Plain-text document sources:
───

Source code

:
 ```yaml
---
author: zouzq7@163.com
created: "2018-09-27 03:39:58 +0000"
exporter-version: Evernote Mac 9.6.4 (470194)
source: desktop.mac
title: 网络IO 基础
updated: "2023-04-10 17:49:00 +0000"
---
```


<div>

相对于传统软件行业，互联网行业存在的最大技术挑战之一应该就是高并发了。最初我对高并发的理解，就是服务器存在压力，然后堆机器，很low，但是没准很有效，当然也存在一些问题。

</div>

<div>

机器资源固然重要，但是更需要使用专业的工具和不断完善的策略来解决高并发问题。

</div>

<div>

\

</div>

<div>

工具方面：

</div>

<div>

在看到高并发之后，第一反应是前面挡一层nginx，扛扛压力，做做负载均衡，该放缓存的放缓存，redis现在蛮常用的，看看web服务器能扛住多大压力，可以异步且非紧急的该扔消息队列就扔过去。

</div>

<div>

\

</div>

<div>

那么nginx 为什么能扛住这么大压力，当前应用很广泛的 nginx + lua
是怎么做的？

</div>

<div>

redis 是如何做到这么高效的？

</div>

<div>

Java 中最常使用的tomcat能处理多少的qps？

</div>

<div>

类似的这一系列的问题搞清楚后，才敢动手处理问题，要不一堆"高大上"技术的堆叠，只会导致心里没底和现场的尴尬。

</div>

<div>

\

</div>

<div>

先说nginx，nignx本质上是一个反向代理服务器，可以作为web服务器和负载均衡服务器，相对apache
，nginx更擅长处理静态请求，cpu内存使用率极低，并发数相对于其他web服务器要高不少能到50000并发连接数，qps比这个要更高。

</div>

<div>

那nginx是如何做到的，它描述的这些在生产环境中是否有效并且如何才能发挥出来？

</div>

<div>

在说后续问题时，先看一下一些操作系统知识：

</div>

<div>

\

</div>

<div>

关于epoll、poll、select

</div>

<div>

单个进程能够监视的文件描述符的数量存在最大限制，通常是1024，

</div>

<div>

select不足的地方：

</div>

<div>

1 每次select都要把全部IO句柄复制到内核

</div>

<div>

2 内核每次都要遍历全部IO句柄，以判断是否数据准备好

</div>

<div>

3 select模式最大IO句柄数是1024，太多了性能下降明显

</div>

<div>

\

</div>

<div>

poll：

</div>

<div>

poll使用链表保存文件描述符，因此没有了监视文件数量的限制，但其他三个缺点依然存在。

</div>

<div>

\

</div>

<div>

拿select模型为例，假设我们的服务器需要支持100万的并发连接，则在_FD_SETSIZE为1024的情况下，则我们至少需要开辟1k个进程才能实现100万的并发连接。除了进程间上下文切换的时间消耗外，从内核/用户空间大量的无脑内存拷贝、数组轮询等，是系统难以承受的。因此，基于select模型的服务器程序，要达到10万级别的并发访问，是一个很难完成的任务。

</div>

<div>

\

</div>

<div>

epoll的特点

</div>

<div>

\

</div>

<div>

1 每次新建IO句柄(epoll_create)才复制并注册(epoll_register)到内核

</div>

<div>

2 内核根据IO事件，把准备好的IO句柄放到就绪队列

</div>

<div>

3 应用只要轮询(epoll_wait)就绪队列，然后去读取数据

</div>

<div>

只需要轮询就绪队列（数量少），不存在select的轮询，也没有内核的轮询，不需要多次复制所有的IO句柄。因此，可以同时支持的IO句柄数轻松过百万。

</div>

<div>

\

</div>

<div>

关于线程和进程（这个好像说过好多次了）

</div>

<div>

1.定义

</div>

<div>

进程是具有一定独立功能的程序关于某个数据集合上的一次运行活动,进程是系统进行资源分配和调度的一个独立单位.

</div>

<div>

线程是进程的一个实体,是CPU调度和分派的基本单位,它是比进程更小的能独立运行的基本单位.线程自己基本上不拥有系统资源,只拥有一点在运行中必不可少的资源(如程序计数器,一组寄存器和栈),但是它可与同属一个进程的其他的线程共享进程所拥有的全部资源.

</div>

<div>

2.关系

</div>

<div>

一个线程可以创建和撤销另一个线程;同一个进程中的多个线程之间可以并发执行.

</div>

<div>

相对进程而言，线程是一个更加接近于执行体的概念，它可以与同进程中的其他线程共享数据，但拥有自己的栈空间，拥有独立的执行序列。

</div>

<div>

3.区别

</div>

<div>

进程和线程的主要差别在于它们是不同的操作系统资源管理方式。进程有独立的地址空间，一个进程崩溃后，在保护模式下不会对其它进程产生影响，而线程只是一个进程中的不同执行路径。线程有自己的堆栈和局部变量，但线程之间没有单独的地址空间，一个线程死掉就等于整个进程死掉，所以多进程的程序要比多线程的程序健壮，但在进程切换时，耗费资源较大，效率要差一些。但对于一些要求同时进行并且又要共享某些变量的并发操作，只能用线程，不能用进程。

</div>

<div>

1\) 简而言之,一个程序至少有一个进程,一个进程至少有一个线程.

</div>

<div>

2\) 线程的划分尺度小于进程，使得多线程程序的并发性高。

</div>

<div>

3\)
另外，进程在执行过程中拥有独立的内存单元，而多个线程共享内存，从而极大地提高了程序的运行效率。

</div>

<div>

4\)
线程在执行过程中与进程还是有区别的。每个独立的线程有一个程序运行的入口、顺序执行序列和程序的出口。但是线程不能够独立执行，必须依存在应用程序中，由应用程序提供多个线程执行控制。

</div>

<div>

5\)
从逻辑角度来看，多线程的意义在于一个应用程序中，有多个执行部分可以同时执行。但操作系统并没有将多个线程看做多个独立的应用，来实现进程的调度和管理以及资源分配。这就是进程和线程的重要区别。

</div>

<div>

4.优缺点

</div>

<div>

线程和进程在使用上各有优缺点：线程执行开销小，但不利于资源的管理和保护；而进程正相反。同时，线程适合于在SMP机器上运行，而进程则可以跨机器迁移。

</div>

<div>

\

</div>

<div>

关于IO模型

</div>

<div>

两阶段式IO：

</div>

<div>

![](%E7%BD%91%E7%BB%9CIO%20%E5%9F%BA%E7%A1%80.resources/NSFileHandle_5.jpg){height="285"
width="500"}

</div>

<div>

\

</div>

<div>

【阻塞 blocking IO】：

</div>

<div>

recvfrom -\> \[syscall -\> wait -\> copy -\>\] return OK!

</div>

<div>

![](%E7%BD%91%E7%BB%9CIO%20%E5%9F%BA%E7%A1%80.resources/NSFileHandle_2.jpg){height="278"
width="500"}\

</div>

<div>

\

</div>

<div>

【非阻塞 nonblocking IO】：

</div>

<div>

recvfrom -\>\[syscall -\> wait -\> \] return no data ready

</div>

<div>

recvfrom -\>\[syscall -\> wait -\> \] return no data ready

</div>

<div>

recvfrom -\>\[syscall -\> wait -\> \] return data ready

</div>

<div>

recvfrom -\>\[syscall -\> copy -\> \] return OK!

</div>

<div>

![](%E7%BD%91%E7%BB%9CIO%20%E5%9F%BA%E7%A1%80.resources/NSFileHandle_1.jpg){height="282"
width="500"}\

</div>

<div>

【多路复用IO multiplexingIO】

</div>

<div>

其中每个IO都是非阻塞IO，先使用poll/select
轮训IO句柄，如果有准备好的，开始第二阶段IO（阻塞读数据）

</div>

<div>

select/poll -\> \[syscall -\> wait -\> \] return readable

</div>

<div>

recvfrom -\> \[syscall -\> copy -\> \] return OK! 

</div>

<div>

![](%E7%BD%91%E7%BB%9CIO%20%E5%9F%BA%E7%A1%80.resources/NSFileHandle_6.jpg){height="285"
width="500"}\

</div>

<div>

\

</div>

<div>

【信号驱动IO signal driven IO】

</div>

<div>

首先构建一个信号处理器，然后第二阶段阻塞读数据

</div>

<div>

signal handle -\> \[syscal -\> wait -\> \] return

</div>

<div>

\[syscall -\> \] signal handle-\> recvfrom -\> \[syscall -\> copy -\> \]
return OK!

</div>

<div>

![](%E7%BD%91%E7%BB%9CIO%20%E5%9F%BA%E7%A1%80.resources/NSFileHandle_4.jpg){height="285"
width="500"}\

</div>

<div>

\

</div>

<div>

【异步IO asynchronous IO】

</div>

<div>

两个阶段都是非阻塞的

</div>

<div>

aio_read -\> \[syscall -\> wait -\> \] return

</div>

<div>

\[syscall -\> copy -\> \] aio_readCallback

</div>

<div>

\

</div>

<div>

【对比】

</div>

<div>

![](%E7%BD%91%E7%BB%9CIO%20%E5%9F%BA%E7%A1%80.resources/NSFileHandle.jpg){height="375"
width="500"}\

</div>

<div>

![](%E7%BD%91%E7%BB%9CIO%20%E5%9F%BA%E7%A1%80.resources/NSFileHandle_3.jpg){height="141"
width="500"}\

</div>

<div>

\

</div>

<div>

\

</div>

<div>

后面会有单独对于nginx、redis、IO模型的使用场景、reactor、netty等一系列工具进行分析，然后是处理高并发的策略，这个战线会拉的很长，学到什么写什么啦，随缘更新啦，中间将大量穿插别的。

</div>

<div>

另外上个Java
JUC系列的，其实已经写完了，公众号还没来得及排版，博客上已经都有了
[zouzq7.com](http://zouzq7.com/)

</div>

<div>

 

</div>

───

The first line of the records and every line down to the line with "2 内核根据IO事件，把准备好的IO句柄放到就绪队列" must be quoted exactly; leave out all else.

Answer space:
Source code

:
 ```yaml
---
author: zouzq7@163.com
created: "2018-09-27 03:39:58 +0000"
exporter-version: Evernote Mac 9.6.4 (470194)
source: desktop.mac
title: 网络IO 基础
updated: "2023-04-10 17:49:00 +0000"
---
```


<div>

相对于传统软件行业，互联网行业存在的最大技术挑战之一应该就是高并发了。最初我对高并发的理解，就是服务器存在压力，然后堆机器，很low，但是没准很有效，当然也存在一些问题。

</div>

<div>

机器资源固然重要，但是更需要使用专业的工具和不断完善的策略来解决高并发问题。

</div>

<div>

\

</div>

<div>

工具方面：

</div>

<div>

在看到高并发之后，第一反应是前面挡一层nginx，扛扛压力，做做负载均衡，该放缓存的放缓存，redis现在蛮常用的，看看web服务器能扛住多大压力，可以异步且非紧急的该扔消息队列就扔过去。

</div>

<div>

\

</div>

<div>

那么nginx 为什么能扛住这么大压力，当前应用很广泛的 nginx + lua
是怎么做的？

</div>

<div>

redis 是如何做到这么高效的？

</div>

<div>

Java 中最常使用的tomcat能处理多少的qps？

</div>

<div>

类似的这一系列的问题搞清楚后，才敢动手处理问题，要不一堆"高大上"技术的堆叠，只会导致心里没底和现场的尴尬。

</div>

<div>

\

</div>

<div>

先说nginx，nignx本质上是一个反向代理服务器，可以作为web服务器和负载均衡服务器，相对apache
，nginx更擅长处理静态请求，cpu内存使用率极低，并发数相对于其他web服务器要高不少能到50000并发连接数，qps比这个要更高。

</div>

<div>

那nginx是如何做到的，它描述的这些在生产环境中是否有效并且如何才能发挥出来？

</div>

<div>

在说后续问题时，先看一下一些操作系统知识：

</div>

<div>

\

</div>

<div>

关于epoll、poll、select

</div>

<div>

单个进程能够监视的文件描述符的数量存在最大限制，通常是1024，

</div>

<div>

select不足的地方：

</div>

<div>

1 每次select都要把全部IO句柄复制到内核

</div>

<div>

2 内核每次都要遍历全部IO句柄，以判断是否数据准备好

</div>

<div>

3 select模式最大IO句柄数是1024，太多了性能下降明显

</div>

<div>

\

</div>

<div>

poll：

</div>

<div>

poll使用链表保存文件描述符，因此没有了监视文件数量的限制，但其他三个缺点依然存在。

</div>

<div>

\

</div>

<div>

拿select模型为例，假设我们的服务器需要支持100万的并发连接，则在_FD_SETSIZE为1024的情况下，则我们至少需要开辟1k个进程才能实现100万的并发连接。除了进程间上下文切换的时间消耗外，从内核/用户空间大量的无脑内存拷贝、数组轮询等，是系统难以承受的。因此，基于select模型的服务器程序，要达到10万级别的并发访问，是一个很难完成的任务。

</div>

<div>

\

</div>

<div>

epoll的特点

</div>

<div>

\

</div>

<div>

1 每次新建IO句柄(epoll_create)才复制并注册(epoll_register)到内核

</div>

<div>

2 内核根据IO事件，把准备好的IO句柄放到就绪队列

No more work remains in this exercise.